Helping Parents - Help Children

Diagnosis: Autism, Prognosis: Poor, End Result: Excellent

Published: April 27, 2016 | 6 minute read
Categories: Hurt Kids / Hurt Kids Success Stories / Success Stories with Brain Injured Children / Autism

Autism In Children Becoming More Common

Yuya gets a fighting chance and he takes it.

When Yuya was a baby he was very quiet and developed at a slow rate. As a toddler, he could walk but he could not talk. When he finally did begin to speak, he only imitated what others said to him. Unfortunately, autism in children is becoming more common today due to vaccines and chemicals in our toxic environment.


Yuya was quiet baby; he had no speech that was useful or meaningful.

He played by himself, putting objects in a row, over and over again. He insisted on having things in the same order, and when a change occurred, he began hitting his head against the wall. By three years of age, he was diagnosed as autistic.
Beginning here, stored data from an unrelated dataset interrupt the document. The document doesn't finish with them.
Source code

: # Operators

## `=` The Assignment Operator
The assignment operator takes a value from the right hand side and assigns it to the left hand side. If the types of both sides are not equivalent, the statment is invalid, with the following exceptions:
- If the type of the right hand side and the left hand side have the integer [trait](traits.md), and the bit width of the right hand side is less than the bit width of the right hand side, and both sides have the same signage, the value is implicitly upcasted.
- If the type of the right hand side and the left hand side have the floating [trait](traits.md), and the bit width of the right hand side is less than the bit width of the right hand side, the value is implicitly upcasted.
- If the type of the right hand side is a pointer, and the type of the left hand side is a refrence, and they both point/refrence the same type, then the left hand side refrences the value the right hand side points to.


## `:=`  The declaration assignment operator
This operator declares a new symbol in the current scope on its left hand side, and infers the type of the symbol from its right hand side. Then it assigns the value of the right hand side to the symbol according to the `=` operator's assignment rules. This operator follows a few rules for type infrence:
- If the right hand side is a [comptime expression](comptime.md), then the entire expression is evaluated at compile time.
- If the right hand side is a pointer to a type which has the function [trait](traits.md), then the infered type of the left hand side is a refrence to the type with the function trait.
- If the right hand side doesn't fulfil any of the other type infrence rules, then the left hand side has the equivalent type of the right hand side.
In kindergarten, he was far behind the other children his age. He did not answer when asked a question and did not join in games. He continued to spend his time playing by himself, or chasing the other kids and striking them.


Little Yuya had difficulty getting along with other kids at school.

When Yuya was six years old, his parents attended the What To Do About Your Brain-Injured Child Course. After the course they realized Yuya had convergence problems and that he was hypersensitive to sound. He often covered his ears in crowded places. He was overly sensitive to touch and would change his clothes anytime he came in from the rain, even though he was only a little damp. All of these are signs of autism in children.


Parents noticed that Yuya had difficulty using both eyes together.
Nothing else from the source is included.